Reconsidering the czcD (NiCo) Riboswitch as an Iron Riboswitch

Abstract

Recent work has proposed a new mechanism of bacterial iron regulation: riboswitches that undergo a conformational change in response to Fe^II. The czcD (NiCo) riboswitch was initially proposed to be specific for Ni^II and Co^II, but we recently showed via a czcD-based fluorescent sensor that Fe^II is also a plausible physiological ligand for this riboswitch class. Here, we provide direct evidence that this riboswitch class responds to Fe^II. Isothermal titration calorimetry studies of the native czcD riboswitches from three organisms show no response to Mn^II, a weak response to Zn^II, and similar dissociation constants (∼1 μM) and conformational responses for Fe^II, Co^II, and Ni^II. Only the iron response is in the physiological concentration regime; the riboswitches' responses to Co^II, Ni^II, and Zn^II require 10³-, 10⁵-, and 10⁶-fold higher "free" metal ion concentrations, respectively, than the typical availability of those metal ions in cells. By contrast, the "Sensei" RNA, recently claimed to be an iron-specific riboswitch, exhibits no response to Fe^II. Our results demonstrate that iron responsiveness is a conserved property of czcD riboswitches and clarify that this is the only family of iron-responsive riboswitch identified to date, setting the stage for characterization of their physiological function.

Figure 1

(A) Sequence alignment of the Eba, Lmo, and Cce riboswitch constructs used in this study. Metal ligands are indicated with a red inverse caret (∨). (B) X-ray crystal structure of the Eba riboswitch with Co^II ions bound (PDB code 4RUM). Metal-binding nucleotides are numbered according to Figure 1A, and Co^II ions are shown as salmon spheres. The occupancy of C4 (anomalous signal 5σ) was significantly lower than that of C1, C2, and C3 (anomalous signals ∼12σ). Reprinted with permission from Xu and Cotruvo, copyright 2020 American Chemical Society. (C) Fluorescence response of Lmo-1 to first-row transition metal ions, with free metal concentrations buffered with 1 mM citrate. Full details and parameters from fits to the Hill equation (one set of sites) are given in Table 1.

Figure 2

Representative thermograms from ITC studies of the Eba czcD riboswitch (8.4–9.2 μM RNA) with Co^II (A) or Fe^II (B). The data are fitted to a model with one set of equivalent binding sites.
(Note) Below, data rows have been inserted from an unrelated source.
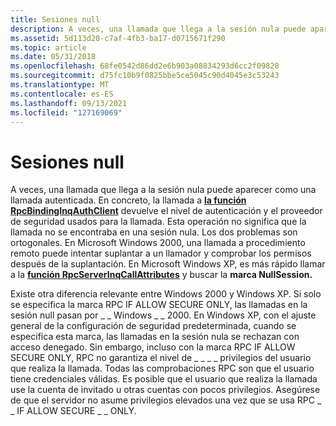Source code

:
 ```yaml
---
title: Sesiones null
description: A veces, una llamada que llega a la sesión nula puede aparecer como una llamada autenticada.
ms.assetid: 5d113d20-c7af-4fb3-ba17-d0715671f290
ms.topic: article
ms.date: 05/31/2018
ms.openlocfilehash: 68fe0542d86dd2e6b903a08834293d6cc2f09828
ms.sourcegitcommit: d75fc10b9f0825bbe5ce5045c90d4045e3c53243
ms.translationtype: MT
ms.contentlocale: es-ES
ms.lasthandoff: 09/13/2021
ms.locfileid: "127169069"
---
```

# <a name="null-sessions"></a>Sesiones null

A veces, una llamada que llega a la sesión nula puede aparecer como una llamada autenticada. En concreto, la llamada a [**la función RpcBindingInqAuthClient**](/windows/desktop/api/Rpcdce/nf-rpcdce-rpcbindinginqauthclient) devuelve el nivel de autenticación y el proveedor de seguridad usados para la llamada. Esta operación no significa que la llamada no se encontraba en una sesión nula. Los dos problemas son ortogonales. En Microsoft Windows 2000, una llamada a procedimiento remoto puede intentar suplantar a un llamador y comprobar los permisos después de la suplantación. En Microsoft Windows XP, es más rápido llamar a la [**función RpcServerInqCallAttributes**](/windows/desktop/api/Rpcasync/nf-rpcasync-rpcserverinqcallattributesa) y buscar la **marca NullSession.**

Existe otra diferencia relevante entre Windows 2000 y Windows XP. Si solo se especifica la marca RPC IF ALLOW SECURE ONLY, las llamadas en la sesión null pasan por \_ \_ Windows \_ \_ 2000. En Windows XP, con el ajuste general de la configuración de seguridad predeterminada, cuando se especifica esta marca, las llamadas en la sesión nula se rechazan con acceso denegado. Sin embargo, incluso con la marca RPC IF ALLOW SECURE ONLY, RPC no garantiza el nivel de \_ \_ \_ \_ privilegios del usuario que realiza la llamada. Todas las comprobaciones RPC son que el usuario tiene credenciales válidas. Es posible que el usuario que realiza la llamada use la cuenta de invitado u otras cuentas con pocos privilegios. Asegúrese de que el servidor no asume privilegios elevados una vez que se usa RPC \_ \_ IF ALLOW SECURE \_ \_ ONLY.

 

 




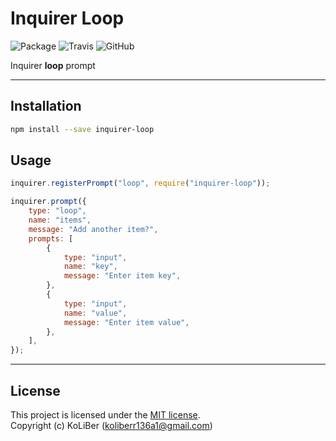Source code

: # Inquirer Loop

![Package](https://img.shields.io/npm/v/inquirer-loop)
![Travis](https://img.shields.io/travis/ckoliber/inquirer-loop/master)
![GitHub](https://img.shields.io/github/license/ckoliber/inquirer-loop)

Inquirer **loop** prompt

---

## Installation

```sh
npm install --save inquirer-loop
```

## Usage

```js
inquirer.registerPrompt("loop", require("inquirer-loop"));

inquirer.prompt({
    type: "loop",
    name: "items",
    message: "Add another item?",
    prompts: [
        {
            type: "input",
            name: "key",
            message: "Enter item key",
        },
        {
            type: "input",
            name: "value",
            message: "Enter item value",
        },
    ],
});
```

---

## License

This project is licensed under the [MIT license](LICENSE.md).  
Copyright (c) KoLiBer (koliberr136a1@gmail.com)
Fitted parameters are provided in Table 2. Conditions: 30 mM MOPS, 100 mM KCl, 3 mM MgCl₂, pH 7.2, 20 °C.

Figure 3

Sensei RNA does not respond to iron. (A) Sequence alignment of the Eba czcD riboswitch and the Hdu Sensei RNA constructs used for ITC. The Sensei construct is the same one described by Ramesh and co-workers. (B) ITC thermograms of Hdu Sensei (15 μM) titrated aerobically with 225 μM Co^II (left) and anaerobically with 225 μM Fe^II (right). The thermograms do not show evidence of significant metal binding and conformational change, beyond nonspecific interactions; compare Figures 2 and 4 for czcD riboswitches. Conditions: 30 mM MOPS, 100 mM KCl, 3 mM MgCl₂, pH 7.2, 20 °C.

Figure 4

Representative thermograms from ITC studies of (A) Lmo and (B) Cce czcD riboswitches (8.2–9.9 μM RNA) with Co^II (left) or Fe^II (right). The data are fitted to a model with one set of equivalent binding sites. Fitted parameters are provided in Table 2. Conditions: 30 mM MOPS, 100 mM KCl, 3 mM MgCl₂, pH 7.2, 20 °C.

Figure 5

Comparison of K_d,app values for response of the Eba czcD riboswitch to transition metal ions (open red box for Mn^II, open red circles for Fe^II, Co^II, Ni^II, and Zn^II) with the calculated ranges of intracellular labile metal ion concentrations (black lines) determined for the Salmonella model system. The latter ranges consist of the free metal concentrations at which the relevant metal-sensing transcription factor gives 10, 50 (center), or 90% of its transcriptional response. Concept adapted from Young, Robinson, and co-workers, with our data added. See http://creativecommons.org/licenses/by/4.0/ for license information. In the case of Mn^II, the red box indicates that the K_d,app for the riboswitch is estimated to be 100–1000 μM (Figure S4). Because our experiments were carried out at 20 °C, but the prior ones were at 25 °C, our K_d values are slight underestimates relative to the intracellular labile metal ion concentrations. We also note that labile metal concentrations may differ somewhat from the Salmonella model, depending on the organism and aerobic versus anaerobic conditions.